BABEL

Why you probably won’t understand the web of the future

It’s Facebook, Jim, but not as we know it.
It’s Facebook, Jim, but not as we know it.
Image: Reuters/David Mercado
By

This item has been corrected.

The giants of the connected world are finally waking up to one of the biggest obstacles in their stated missions of connecting billions more people to the internet: The language barrier.

This week alone, Google announced the “Indian Language Internet Alliance,” which aims to get half a billion Indians online by 2017 by serving them content in local languages, and there are indications Facebook is already defaulting to local languages in India. Facebook’s head of internationalization and localization published a long piece about “The Internet’s Language Barrier” in Innovations, a quarterly journal from MIT; and Mozilla and GSMA, a trade body of mobile operators, published a white paper titled ”Unlocking relevant Web content for the next 4 billion people.”

Language barriers in globalization are hardly a new issue. So why the sudden drive for polyglotism? It’s simple: As mobile operators and web giants try to expand their markets by bringing more people online, we have reached a tipping point where the imbalance of content on the internet has become too stark to avoid.

“A lot of the content online is about very few places and those are the places you might imagine: Western Europe, Japan, Korea, North America,” says Mark Graham, an associate professor who looks at information geographies at the Oxford Internet Institute. “And a lot of the contribution to the internet comes from those very same places.”

Image for article titled Why you probably won’t understand the web of the future

English and its discontents

The English domination of the web is completely divorced from the language’s presence in the human population. “Just over half (55.8%) of Web content is estimated to be in English despite the fact that less than 5% of the world’s population speak it as a first language, with only 21% estimated to have some level of understanding,” according to GSMA and Mozilla (pdf). “By contrast, some of the world’s most widely spoken languages, such as Arabic or Hindi, account for a relatively small proportion of the Web’s content (0.8% and less than 0.1% respectively).”

Internet access doesn’t fully explain the imbalance.  The Middle East scores much lower than you would expect, given how many people in that part of the world are are online, says Graham. There are some 7,000 languages spoken around the world today. Yet Facebook is available in just 75, with another 40 in translation, writes Facebook’s Iris Orriss, who runs its localization efforts. Even fewer are supported on mobile devices. Hindi, spoken by more than 250 million people, wasn’t available on Google’s Android operating system until last year, as Quartz has reported.

Today, some 80% of the web remains dominated by just 10 languages. If Facebook, Google, and GSMA are serious about their professed goals to connect vast numbers of people to the internet (everyone in the case of Facebook and Google, another billion by 2020 in the case of GSMA), a good starting point is to give the speakers of the other 6,990 languages something to do when they come online.

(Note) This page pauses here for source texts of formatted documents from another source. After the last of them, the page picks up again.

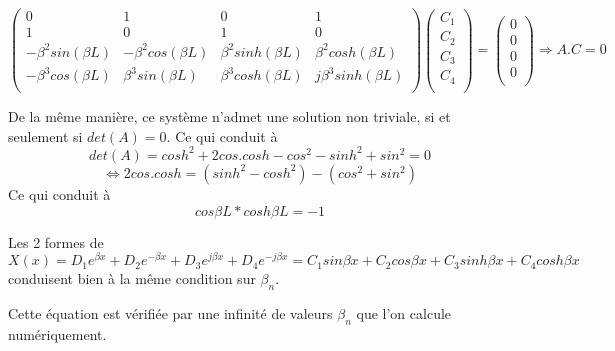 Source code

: \documentclass[a4paper,10pt]{article}
\begin{document}
\begin{equation} 
	\begin{pmatrix}
   	0 	& 1	& 0 	& 1	\\
   	 1 & 0	& 1	& 0	\\
  	 -\beta^2sin(\beta L)	&-\beta^2cos(\beta L)		&\beta^2 sinh(\beta L)		&\beta^2cosh(\beta L)		\\
	-\beta^3cos(\beta L)	&\beta^3sin(\beta L)		&\beta^3 cosh(\beta L)		&j\beta^3 sinh(\beta L)		\\
	\end{pmatrix} 
	\begin{pmatrix}
   	C_1 	\\
   	C_2	\\
  	C_3	\\
	C_4	\\
	\end{pmatrix} 
= 
	\begin{pmatrix}
   	0 	\\
   	0	\\
  	0	\\
	0	\\
	\end{pmatrix} 
	\Rightarrow
	A.C=0
\end{equation}

De la même manière, ce système n'admet une solution non triviale, si et seulement si \begin{math} det(A)=0 \end{math}. Ce qui conduit à 
\begin{equation} det(A) =cosh^2 + 2cos.cosh - cos^2 - sin  h^2 + sin^2 = 0   \end{equation}
\begin{equation}\iff 2cos.cosh = (sinh^2 - cosh^2) - (cos^2 + sin^2)   \end{equation}
Ce qui conduit à 
\begin{equation} cos\beta L * cosh \beta L = -1  \end{equation}

Les 2 formes de \begin{math} X(x) = D_1 e^{\beta x} +  D_2 e^{-\beta x} +  D_3 e^{j\beta x} +  D_4 e^{-j\beta x} =  C_1 sin{\beta x} +  C_2 cos{\beta x} +  C_3 sinh{\beta x} +  C_4 cosh{\beta x} \end{math} conduisent bien à la même condition sur \begin{math} \beta_n \end{math}.




Cette équation est vérifiée par une infinité de valeurs \begin{math} \beta_n \end{math} que l'on calcule numériquement. 
\end{document}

Different paths to the same goal

Google, for its part, has tied up with a number of local-language publishers in India and launched a website called Hindiweb.com, a sort of low-rent one-stop shop for all the Hindi content from its partners. That is only the start. Medianama, an Indian tech website focusing on policy, lists a number of other steps that will be necessary before Google can achieve its lofty goal of bringing 500 million more Indians online. These include obvious measures, such as making the web friendlier to speakers of other large languages, especially Telugu and Tamil, and more technical ones such as improving search in Indian languages, creating a local-language Play store, and working with device makers to standardize and pre-install fonts and rendering.

The internet remains dominated by the US.
The internet remains dominated by the US.
Image: Mark Graham, Scott A. Hale, Monica Stephens/Oxford Internet Institute

Making the web more usable for non-English speakers doesn’t stop at language. Facebook’s Orriss cites the example of Russia, where some users enter their names in the roman script and other in Cyrillic. This causes a problem, she writes: “You are searching for your friends’ names in Cyrillic, but some of them registered using Roman script. Therefore, when you type a friend’s name into the search field, the software has to search for the name in both scripts using a common conversion algorithm—in essence, it has to understand this cultural norm of your native language.”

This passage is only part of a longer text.